É patética a imagem que ocupa quatro colunas da primeira página da Folha de hoje. Fazia tempo que não se via na grande imprensa brasileira uma cena explícita de jornalismo barato como a que mostra Karina Fernandes, a ex-secretária de Marcos Valério, de sutiã de oncinha, reclinada sobre um fundo vermelho, com um sorriso de 400 dentes.
Pior do que essa, só as cinco fotografias da reportagem da Revista da Folha, que anuncia na chamada da capa – sob o infeliz jogo de palavras “Musa da inconfidência” –que ela “lança sua candidatura a celebridade”.
As poses, a maquiagem, as roupas, os cenários, a iluminação, os retratos e as caras e bocas da retratada – tudo aí é constrangedor.
A senhora Fernanda Karina pode ser candidata ao que queira. Você já leu neste blog [“A agenda eleitoral de Karina, de 13 de julho”] que, sendo a cultura de massa o que é, ela ainda iria aparecer nua na Playboy.
De fato, depois ela espalhou que estava em negociações com a revista. Mais do que depressa, a publicação tirou o time de campo. Restou-lhe, quem diria, a revista domingueira do Folhão, basicamente um catálogo de anúncios antecedido e sucedido por um punhado de matérias e colunas.
Isso é de menos,porém. O jornal é o que interessa. Nada de errado, apresso-me a dizer, em publicar, onde for, fotos de pessoas menos ou mais vestidas, em situações menos ou mais convencionais.

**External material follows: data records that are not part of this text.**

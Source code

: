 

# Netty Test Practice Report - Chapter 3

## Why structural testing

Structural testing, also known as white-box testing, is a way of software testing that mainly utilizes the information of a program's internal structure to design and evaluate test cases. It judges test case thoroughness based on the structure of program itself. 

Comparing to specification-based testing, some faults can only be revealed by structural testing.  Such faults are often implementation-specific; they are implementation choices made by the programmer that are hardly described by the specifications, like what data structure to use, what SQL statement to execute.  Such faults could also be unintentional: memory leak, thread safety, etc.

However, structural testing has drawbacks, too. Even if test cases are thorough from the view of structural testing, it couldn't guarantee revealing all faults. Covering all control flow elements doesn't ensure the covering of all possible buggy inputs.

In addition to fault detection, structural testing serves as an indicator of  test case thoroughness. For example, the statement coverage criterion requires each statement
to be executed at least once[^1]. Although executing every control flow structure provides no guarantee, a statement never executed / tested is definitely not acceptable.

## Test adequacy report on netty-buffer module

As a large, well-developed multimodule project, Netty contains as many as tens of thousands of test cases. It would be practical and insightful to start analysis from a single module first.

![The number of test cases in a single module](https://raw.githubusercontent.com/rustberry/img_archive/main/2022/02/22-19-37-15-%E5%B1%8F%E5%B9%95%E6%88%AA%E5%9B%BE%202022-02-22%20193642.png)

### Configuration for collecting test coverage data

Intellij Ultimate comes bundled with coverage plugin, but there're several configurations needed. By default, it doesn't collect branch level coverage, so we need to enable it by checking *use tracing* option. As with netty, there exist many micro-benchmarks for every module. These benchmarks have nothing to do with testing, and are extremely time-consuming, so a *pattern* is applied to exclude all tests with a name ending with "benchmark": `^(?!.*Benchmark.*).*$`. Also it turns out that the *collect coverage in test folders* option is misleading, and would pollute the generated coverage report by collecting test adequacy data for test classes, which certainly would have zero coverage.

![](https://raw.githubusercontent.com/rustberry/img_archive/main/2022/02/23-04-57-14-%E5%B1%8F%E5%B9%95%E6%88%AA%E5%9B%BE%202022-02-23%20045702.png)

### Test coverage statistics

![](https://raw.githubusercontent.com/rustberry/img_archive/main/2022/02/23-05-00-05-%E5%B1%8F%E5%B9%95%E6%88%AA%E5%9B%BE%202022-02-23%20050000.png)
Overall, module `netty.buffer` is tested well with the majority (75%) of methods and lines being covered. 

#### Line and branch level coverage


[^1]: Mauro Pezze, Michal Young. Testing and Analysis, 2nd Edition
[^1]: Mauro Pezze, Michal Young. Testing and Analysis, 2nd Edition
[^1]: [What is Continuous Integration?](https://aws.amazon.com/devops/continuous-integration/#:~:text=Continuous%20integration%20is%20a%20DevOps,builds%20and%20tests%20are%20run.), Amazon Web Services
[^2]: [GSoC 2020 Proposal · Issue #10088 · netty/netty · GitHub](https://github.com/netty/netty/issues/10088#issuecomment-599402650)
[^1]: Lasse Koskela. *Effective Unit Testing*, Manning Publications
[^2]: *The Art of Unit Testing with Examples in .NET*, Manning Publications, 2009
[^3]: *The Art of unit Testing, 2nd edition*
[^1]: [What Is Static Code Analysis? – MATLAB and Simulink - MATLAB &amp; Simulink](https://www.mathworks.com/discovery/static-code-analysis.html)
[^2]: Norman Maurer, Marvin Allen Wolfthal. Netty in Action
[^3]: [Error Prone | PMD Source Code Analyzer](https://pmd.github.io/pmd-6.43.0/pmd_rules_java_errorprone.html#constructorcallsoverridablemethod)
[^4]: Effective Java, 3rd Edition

Mas, ou se é um tablóide sensacionalista do gênero no qual os ingleses são imbatíveis, ou as imagens e os textos que se publicam só se justificam por critérios jornalísticos, no sentido ortodoxo da palavra: são notícia, informação nova, presumivelmente relevante e se possível original, para merecer a disputada Primeira Página (assim, em maiúsculas, como é grafada na Folha, por ser o equivalente a uma seção do jornal).
Mostrar a ex-secretária de Marcos Valério de sutiã de oncinha e olhar maroto só faria sentido em uma circunstância – aquela que faz as revistas de mulher nua escolher uma e rejeitar outra, entre as candidatas ao título – que as feministas têm toda a razão de julgar degradante – de “coelhinha”, ou o que valha.
Com todo o respeito, esse não é o caso da senhora Karina. No texto-legenda, ela aparece dizendo: “Acho uma bobagem essas mulheres que dizem que não tirariam a roupa por dinheiro nenhum.” Tem o direito de achar.
Mas, sem motivo jornalístico válido, como é visivelmente o caso – a não ser que os conceitos da Folha tenham mudado e eu não percebi – era de esperar que o jornal, embora não pagando dinheiro algum à pessoa de quem tirou parte da roupa, levasse em conta a sensibilidade, digamos, estética dos seus leitores.
A mesma que fez o sábio Vinícius de Moraes escrever: “As muito feias que me desculpem, mas a beleza é fundamental.”
A pergunta que tinha de ser feita
E por falar na Folha de hoje, o jornal traz uma entrevista de duas páginas inteiras com o prefeito paulistano José Serra, conduzida pela editora do Painel, Renata Lo Prete e pelo editor de Brasil, Fernando Barros e Silva.
É uma daquelas entrevistas sobre a vida e suas implicações: vai da crise do governo Lula à popularidade do entrevistado.
Até aí, tudo bem. Eu só não entendi uma coisa: depois que ele elogiou a decência do tucano Eduardo Azeredo – suspeito de ter usado dinheiro de Marcos Valério na campanha de 1998, em Minas – e principalmente depois que disse que “não se pode confundir o caixa 2 eleitoral com o caixa público, que é o desvio de dinheiro do governo”, por que os entrevistadores não lhe perguntaram, inocentemente, se ele mesmo já não recorreu ao caixa 2 em alguma de suas muitas campanhas eleitorais.
No contexto, era o tipo de indagação que não poderia deixar de ocorrer a entrevistadores experientes como os da dupla da Folha. Ficaram em dívida com o leitorado.